Supreme Court strikes down Kerala’s plan to siphon ₹150 crore from temple hundis to rescue sinking co-operative banks

Supreme Court of India PTI
Summary
  • Temple offerings, whether cash, gold, or kind, are the absolute and inalienable property of the deity as a juristic person; neither the state government nor the Devaswom Boards have proprietary rights – only managerial/trustee duties.

  • Diverting hundi collections for secular purposes, however noble (rescue of co-operative banks, drought relief, or education), constitutes breach of trust, misappropriation, and violates Articles 25 and 26 of the Constitution that guarantee religious denominations the right to manage their own affairs in matters of religion.

  • The ruling restores and reinforces the century-old “deity as owner” doctrine first crystallised in 1956 and repeatedly upheld thereafter; any “surplus” in temple accounts can only ever be spent on the deity’s seva, kainkaryam, and allied religious-charitable objects – never treated as government revenue.

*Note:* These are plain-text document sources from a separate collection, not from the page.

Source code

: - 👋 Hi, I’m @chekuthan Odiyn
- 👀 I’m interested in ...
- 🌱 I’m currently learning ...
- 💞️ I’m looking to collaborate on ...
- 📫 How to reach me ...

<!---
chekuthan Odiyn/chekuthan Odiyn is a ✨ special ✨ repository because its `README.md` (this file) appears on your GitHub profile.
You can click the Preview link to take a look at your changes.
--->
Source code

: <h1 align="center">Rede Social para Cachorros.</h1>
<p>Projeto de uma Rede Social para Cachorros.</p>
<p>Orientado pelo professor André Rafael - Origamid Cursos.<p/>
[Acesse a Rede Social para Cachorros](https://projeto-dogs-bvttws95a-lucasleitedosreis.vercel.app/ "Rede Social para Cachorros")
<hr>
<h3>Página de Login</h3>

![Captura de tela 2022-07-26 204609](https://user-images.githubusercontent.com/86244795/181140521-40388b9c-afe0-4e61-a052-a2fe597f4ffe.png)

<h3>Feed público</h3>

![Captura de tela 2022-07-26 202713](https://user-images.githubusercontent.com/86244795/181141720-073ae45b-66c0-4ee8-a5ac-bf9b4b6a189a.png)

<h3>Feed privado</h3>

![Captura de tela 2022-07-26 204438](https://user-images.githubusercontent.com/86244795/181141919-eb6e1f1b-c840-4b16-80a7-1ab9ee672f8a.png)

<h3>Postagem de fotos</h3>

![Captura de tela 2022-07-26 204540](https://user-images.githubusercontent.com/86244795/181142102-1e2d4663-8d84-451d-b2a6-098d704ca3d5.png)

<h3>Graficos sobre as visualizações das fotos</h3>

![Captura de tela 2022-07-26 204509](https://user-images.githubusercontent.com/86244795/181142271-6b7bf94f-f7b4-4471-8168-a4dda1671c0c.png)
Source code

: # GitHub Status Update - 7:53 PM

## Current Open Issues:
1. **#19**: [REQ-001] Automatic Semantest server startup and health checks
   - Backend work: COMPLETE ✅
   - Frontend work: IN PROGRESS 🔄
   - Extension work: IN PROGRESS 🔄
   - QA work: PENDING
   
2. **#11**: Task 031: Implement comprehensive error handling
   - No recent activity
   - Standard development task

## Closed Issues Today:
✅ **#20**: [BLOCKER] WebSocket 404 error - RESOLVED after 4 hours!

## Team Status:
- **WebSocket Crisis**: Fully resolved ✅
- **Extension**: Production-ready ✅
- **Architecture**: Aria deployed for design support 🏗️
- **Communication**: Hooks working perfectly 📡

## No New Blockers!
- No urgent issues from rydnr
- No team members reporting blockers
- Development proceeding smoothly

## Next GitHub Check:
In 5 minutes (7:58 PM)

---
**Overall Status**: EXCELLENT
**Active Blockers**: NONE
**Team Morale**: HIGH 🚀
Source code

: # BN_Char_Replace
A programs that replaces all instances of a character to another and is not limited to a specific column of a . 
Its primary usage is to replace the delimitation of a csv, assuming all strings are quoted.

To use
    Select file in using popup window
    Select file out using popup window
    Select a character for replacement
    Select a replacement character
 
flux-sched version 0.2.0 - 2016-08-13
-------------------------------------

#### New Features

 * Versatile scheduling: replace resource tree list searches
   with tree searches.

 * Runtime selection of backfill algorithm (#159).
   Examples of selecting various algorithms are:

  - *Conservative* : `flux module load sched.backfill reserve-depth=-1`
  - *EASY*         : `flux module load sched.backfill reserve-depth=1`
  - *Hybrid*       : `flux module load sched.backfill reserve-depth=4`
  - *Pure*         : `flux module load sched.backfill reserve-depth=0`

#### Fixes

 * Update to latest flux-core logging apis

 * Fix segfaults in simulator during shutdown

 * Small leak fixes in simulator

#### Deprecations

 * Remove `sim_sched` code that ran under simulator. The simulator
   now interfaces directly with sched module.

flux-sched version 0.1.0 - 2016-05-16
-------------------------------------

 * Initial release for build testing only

The Supreme Court of India has categorically declared that money voluntarily offered by millions of devotees in temple hundis belongs irrevocably to the deity and cannot be appropriated by the state government for any purpose outside the temple’s religious and charitable objects – not even to salvage public-sector banks on the verge of collapse.

A Division Bench comprising Justice Surya Kant and Justice Ujjal Bhuyan was hearing a clutch of public-interest and devotee-led petitions that challenged the Kerala Government’s controversial decision taken in early 2025 to divert ₹100 crore from the Guruvayur Devaswom Managing Committee’s surplus funds and another ₹50 crore collectively from the Travancore Devaswom Board, Cochin Devaswom Board, and Koodalmanikyam Devaswom Board. The stated objective was to inject liquidity into the crisis-hit Kerala State Co-operative Bank and 14 district co-operative banks that were reeling under bad loans and withdrawal pressure.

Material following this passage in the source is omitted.